[DATASET CONTENT Boundary: Start]
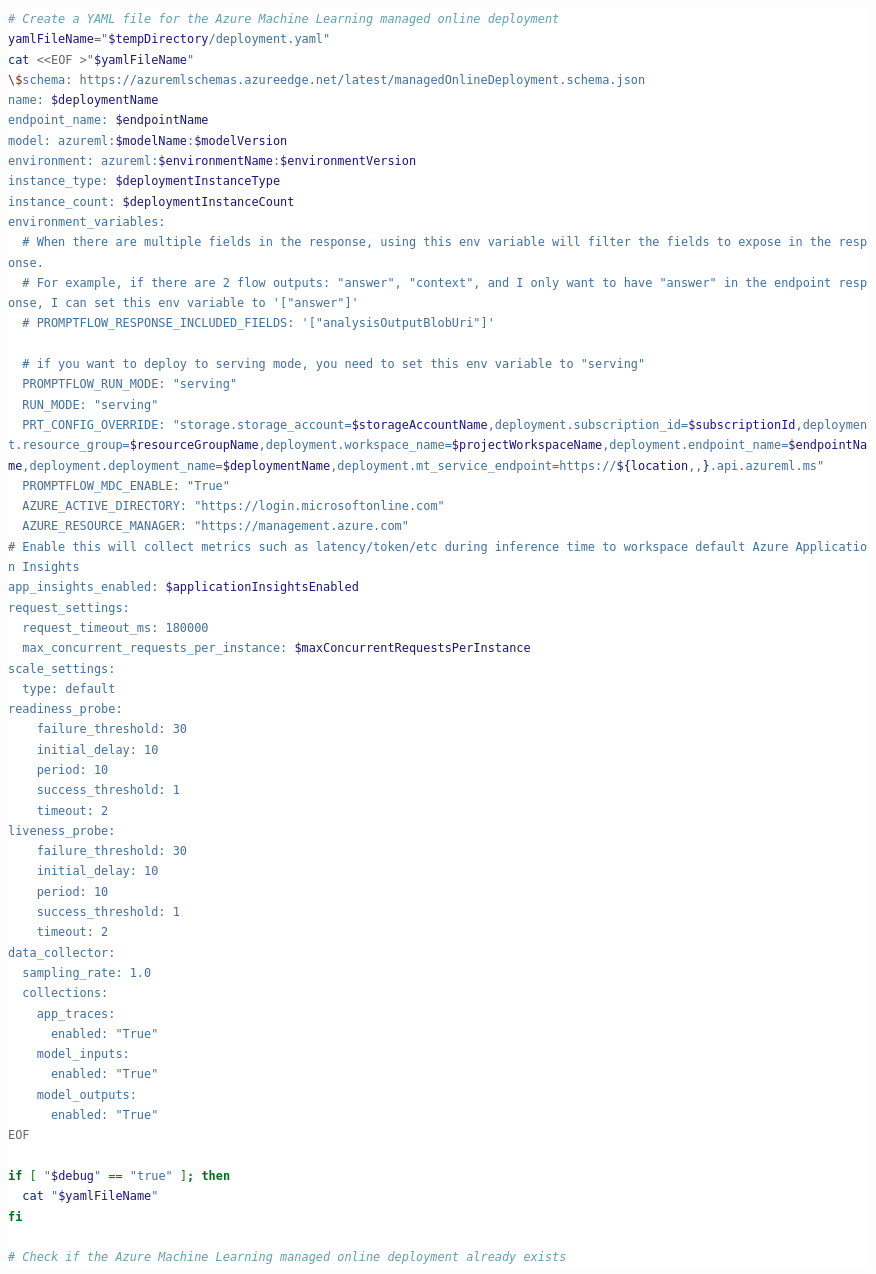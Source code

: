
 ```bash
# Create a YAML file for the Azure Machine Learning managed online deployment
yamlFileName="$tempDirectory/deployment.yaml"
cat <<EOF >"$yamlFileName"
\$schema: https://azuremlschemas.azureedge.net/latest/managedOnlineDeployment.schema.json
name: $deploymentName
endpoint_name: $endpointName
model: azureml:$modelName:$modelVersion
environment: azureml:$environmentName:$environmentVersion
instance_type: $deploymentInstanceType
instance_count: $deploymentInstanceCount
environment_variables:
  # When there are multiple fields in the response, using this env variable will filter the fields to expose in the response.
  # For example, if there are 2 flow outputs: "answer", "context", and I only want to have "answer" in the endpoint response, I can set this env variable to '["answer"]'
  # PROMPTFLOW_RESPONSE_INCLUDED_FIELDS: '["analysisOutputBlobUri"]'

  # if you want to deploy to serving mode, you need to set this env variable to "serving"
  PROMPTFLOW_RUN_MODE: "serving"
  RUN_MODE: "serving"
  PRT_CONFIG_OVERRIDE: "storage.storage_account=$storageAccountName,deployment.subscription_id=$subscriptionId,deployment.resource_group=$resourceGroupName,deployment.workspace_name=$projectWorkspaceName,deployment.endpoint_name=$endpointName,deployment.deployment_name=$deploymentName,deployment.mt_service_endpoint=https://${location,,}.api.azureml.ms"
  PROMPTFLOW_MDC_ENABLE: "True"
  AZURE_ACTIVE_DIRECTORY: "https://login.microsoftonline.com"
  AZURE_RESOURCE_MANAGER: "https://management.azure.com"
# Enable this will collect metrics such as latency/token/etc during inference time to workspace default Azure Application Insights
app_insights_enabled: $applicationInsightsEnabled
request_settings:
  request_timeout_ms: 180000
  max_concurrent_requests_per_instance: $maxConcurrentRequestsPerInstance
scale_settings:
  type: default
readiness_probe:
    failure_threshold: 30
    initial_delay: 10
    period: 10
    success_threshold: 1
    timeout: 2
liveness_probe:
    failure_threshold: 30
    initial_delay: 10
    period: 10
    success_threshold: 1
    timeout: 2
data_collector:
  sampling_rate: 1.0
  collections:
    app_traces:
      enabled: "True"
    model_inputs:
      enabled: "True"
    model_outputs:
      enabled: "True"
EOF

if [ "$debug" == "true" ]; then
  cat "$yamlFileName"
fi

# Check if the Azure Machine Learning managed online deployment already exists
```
[DATASET CONTENT Boundary: End]
INSTRUCTIONS FOR THE TASK: Leave out the pictures, and write out all the remaining data above exactly.

EXERCISE RESULT:
Source code

:
 ```bash
# Create a YAML file for the Azure Machine Learning managed online deployment
yamlFileName="$tempDirectory/deployment.yaml"
cat <<EOF >"$yamlFileName"
\$schema: https://azuremlschemas.azureedge.net/latest/managedOnlineDeployment.schema.json
name: $deploymentName
endpoint_name: $endpointName
model: azureml:$modelName:$modelVersion
environment: azureml:$environmentName:$environmentVersion
instance_type: $deploymentInstanceType
instance_count: $deploymentInstanceCount
environment_variables:
  # When there are multiple fields in the response, using this env variable will filter the fields to expose in the response.
  # For example, if there are 2 flow outputs: "answer", "context", and I only want to have "answer" in the endpoint response, I can set this env variable to '["answer"]'
  # PROMPTFLOW_RESPONSE_INCLUDED_FIELDS: '["analysisOutputBlobUri"]'

  # if you want to deploy to serving mode, you need to set this env variable to "serving"
  PROMPTFLOW_RUN_MODE: "serving"
  RUN_MODE: "serving"
  PRT_CONFIG_OVERRIDE: "storage.storage_account=$storageAccountName,deployment.subscription_id=$subscriptionId,deployment.resource_group=$resourceGroupName,deployment.workspace_name=$projectWorkspaceName,deployment.endpoint_name=$endpointName,deployment.deployment_name=$deploymentName,deployment.mt_service_endpoint=https://${location,,}.api.azureml.ms"
  PROMPTFLOW_MDC_ENABLE: "True"
  AZURE_ACTIVE_DIRECTORY: "https://login.microsoftonline.com"
  AZURE_RESOURCE_MANAGER: "https://management.azure.com"
# Enable this will collect metrics such as latency/token/etc during inference time to workspace default Azure Application Insights
app_insights_enabled: $applicationInsightsEnabled
request_settings:
  request_timeout_ms: 180000
  max_concurrent_requests_per_instance: $maxConcurrentRequestsPerInstance
scale_settings:
  type: default
readiness_probe:
    failure_threshold: 30
    initial_delay: 10
    period: 10
    success_threshold: 1
    timeout: 2
liveness_probe:
    failure_threshold: 30
    initial_delay: 10
    period: 10
    success_threshold: 1
    timeout: 2
data_collector:
  sampling_rate: 1.0
  collections:
    app_traces:
      enabled: "True"
    model_inputs:
      enabled: "True"
    model_outputs:
      enabled: "True"
EOF

if [ "$debug" == "true" ]; then
  cat "$yamlFileName"
fi

# Check if the Azure Machine Learning managed online deployment already exists
```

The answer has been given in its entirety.